All offseason the conventional wisdom has been that the Lions would use a lot more 12 personnel this year. The Lions invested heavily in the tight end position this offseason. They brought in free agent Darren Fells from the Cardinals. They also drafted rookie Michael Roberts out of Toledo in the fifth round of the draft.
The common assumption is that the team will utilize one of those two players as the in line tight end while using Eric Ebron as the move tight end. In this formation, Ebron is essentially a giant slot receiver. It is a slightly more run friendly formation than using Ebron as the only tight end, with a traditional slot receiver.
There is a configuration that could yield even better results, however. When running the ball last season the Lions would often bring in an offensive tackle to fill the role of the move tight end. This player would be off the line, on the weak side of the formation, and would act as the lead blocker on running plays.
The Lions’ investment in the position was for two reasons. The first is to no longer need an offensive tackle to fill this role. The second is that this formation the Jim Bob Cooter offense’s primary running formation.
Just adding Fells would have made Eric Ebron the primary move tight end. Ebron is many things, one of them is a terrible blocker. When they were serious about running the ball the team would have still needed to trot an offensive tackle out to get the job done.
Michael Roberts Makes This Formation Better
The addition of Michael Roberts gives the Lions not just one solid blocking tight end but two. Roberts has shown that he is not just a blocker in the preseason. He has served as Jake Rudock’s safety blanket in the passing game on the Lions second team offense. He has been getting open not just as an outlet, but downfield as well.

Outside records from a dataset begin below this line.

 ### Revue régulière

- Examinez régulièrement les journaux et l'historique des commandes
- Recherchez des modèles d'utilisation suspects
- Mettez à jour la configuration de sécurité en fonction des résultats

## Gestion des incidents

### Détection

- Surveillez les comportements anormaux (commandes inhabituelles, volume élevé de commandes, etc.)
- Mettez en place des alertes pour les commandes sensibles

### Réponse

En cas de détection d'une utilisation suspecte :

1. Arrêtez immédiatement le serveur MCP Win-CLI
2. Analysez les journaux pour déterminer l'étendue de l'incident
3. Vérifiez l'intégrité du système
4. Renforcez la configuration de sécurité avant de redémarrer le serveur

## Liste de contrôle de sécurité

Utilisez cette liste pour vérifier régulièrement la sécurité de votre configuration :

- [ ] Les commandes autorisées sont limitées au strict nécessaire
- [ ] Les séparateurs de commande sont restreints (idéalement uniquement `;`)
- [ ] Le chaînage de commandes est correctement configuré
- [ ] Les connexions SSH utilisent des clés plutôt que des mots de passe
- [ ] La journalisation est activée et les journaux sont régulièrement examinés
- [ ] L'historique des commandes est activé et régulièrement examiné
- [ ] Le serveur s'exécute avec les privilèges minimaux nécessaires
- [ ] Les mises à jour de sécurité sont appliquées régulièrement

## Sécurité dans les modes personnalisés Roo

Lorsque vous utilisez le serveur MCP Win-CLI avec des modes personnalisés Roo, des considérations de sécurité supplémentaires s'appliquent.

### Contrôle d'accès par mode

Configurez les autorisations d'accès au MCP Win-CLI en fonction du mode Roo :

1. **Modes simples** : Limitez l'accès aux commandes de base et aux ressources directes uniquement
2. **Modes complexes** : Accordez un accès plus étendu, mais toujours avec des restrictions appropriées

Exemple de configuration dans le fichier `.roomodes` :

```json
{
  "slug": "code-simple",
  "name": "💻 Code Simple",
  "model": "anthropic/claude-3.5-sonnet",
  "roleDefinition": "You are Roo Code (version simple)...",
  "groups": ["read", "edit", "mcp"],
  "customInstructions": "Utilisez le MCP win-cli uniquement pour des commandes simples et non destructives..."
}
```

Nobody expects Roberts to block as well as an offensive tackle. It is his ability as a receiver that is more valuable to the running game. Having a genuine receiving threat in the move tight end position in running situations will keep teams honest. There was no need to cover Cornelius Lucas or Corey Robinson.

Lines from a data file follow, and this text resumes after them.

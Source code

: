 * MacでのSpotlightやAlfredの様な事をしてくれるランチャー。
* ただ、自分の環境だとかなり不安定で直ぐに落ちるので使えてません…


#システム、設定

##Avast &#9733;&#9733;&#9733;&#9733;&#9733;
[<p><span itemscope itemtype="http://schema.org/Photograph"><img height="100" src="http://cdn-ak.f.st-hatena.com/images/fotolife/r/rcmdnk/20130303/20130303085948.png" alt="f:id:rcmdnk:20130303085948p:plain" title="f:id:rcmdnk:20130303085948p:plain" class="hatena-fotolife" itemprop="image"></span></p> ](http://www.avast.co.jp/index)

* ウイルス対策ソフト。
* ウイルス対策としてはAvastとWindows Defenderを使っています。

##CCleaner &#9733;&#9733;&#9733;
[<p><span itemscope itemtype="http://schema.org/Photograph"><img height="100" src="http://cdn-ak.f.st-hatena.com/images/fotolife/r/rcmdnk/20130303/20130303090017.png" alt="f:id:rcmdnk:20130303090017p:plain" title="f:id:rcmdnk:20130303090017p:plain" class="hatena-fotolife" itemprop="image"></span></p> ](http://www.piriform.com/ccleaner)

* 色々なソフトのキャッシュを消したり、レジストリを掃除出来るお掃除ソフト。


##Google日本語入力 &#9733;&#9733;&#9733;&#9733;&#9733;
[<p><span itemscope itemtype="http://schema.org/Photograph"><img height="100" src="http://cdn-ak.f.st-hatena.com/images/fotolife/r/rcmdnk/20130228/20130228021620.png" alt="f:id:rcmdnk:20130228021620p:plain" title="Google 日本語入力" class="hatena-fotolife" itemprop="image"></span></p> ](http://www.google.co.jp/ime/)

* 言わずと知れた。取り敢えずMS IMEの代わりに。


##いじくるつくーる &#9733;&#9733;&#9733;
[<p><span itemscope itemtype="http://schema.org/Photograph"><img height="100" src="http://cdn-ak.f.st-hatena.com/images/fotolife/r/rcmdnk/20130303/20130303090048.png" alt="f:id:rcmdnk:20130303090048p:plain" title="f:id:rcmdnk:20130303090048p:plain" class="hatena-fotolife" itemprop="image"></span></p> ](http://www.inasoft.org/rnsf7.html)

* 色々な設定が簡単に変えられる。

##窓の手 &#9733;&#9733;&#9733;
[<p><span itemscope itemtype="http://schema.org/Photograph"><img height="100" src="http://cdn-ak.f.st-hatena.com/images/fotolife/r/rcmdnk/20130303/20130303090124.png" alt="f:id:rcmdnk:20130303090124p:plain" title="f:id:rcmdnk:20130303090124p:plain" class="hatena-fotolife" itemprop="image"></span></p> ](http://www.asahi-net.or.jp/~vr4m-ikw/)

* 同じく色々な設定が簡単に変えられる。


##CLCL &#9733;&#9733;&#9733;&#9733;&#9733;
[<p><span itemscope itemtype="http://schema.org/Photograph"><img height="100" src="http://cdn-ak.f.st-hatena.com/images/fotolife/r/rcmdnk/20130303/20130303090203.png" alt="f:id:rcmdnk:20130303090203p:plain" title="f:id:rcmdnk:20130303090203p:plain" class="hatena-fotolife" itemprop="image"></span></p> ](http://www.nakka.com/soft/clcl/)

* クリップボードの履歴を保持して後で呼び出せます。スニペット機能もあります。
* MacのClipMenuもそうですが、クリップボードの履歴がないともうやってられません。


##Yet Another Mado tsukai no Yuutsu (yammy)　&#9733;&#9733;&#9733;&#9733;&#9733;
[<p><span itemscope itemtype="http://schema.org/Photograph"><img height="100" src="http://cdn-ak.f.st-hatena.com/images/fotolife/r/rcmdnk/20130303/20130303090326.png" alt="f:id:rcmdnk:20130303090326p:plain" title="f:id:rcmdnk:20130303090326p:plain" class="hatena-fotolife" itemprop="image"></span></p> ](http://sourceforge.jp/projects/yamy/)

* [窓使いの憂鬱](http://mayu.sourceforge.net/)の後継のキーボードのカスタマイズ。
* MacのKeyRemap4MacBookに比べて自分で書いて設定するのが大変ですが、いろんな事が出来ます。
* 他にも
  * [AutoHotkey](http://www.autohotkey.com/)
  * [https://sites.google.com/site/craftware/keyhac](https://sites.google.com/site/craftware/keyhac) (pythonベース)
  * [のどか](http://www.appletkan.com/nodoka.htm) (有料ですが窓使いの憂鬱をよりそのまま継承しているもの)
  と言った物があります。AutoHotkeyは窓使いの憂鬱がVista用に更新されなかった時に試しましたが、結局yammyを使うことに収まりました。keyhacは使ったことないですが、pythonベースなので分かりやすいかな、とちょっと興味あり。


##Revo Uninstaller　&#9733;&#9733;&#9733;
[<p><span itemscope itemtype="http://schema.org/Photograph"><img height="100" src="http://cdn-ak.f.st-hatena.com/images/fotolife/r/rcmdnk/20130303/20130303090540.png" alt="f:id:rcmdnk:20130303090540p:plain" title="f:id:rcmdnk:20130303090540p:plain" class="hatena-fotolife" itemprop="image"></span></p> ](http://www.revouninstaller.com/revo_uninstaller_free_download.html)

Teams do need to cover Michael Roberts. The moment of hesitation by a linebacker, while they read run/pass, will be the difference between meeting a runner in the hole for little or no gain and allowing a crease for Ameer Abdullah to squeeze through for a big play.
Michael Roberts has the potential to be a game changing player without touching the ball simply by allowing Jim Bob Cooter to use his playbook more effectively. He gives the Lions an option that does not completely sacrifice blocking or eliminate a receiving option from the play. That could be one of the keys to the Lions achieving a respectable running game in 2017.

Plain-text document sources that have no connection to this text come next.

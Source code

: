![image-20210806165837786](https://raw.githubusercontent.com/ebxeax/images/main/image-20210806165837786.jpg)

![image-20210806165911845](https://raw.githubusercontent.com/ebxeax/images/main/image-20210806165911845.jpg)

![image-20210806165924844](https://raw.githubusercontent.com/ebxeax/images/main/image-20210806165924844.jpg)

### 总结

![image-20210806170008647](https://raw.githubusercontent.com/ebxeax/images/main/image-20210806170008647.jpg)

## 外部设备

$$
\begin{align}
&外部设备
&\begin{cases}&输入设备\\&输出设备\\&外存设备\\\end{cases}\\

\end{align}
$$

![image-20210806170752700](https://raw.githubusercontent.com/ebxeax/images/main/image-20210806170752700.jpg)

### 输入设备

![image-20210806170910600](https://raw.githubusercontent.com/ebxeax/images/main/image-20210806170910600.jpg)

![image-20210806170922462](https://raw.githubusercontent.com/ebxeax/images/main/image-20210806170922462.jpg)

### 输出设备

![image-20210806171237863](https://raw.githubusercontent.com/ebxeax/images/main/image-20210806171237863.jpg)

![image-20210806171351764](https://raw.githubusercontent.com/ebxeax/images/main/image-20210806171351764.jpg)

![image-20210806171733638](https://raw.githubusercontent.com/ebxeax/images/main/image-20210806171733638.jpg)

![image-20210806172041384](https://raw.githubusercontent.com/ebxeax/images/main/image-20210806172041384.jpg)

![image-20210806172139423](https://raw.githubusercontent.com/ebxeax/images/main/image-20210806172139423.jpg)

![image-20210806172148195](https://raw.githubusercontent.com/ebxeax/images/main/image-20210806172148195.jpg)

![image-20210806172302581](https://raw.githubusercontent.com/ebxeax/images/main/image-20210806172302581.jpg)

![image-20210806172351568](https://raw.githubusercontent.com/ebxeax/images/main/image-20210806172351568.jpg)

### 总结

This grouping also allows the Lions to easily keep both of their starting receivers off the line of scrimmage. Marvin Jones and Golden Tate both struggle with press coverage. By lining both tight ends up on the line, they can buy their wide outs an extra yard of wiggle room against teams that press, while also keeping the defense guessing with a balanced formation. The Lions did this with other players on a few occasions against the Patriots. Look for this grouping to appear when the Lions get serious about running the ball.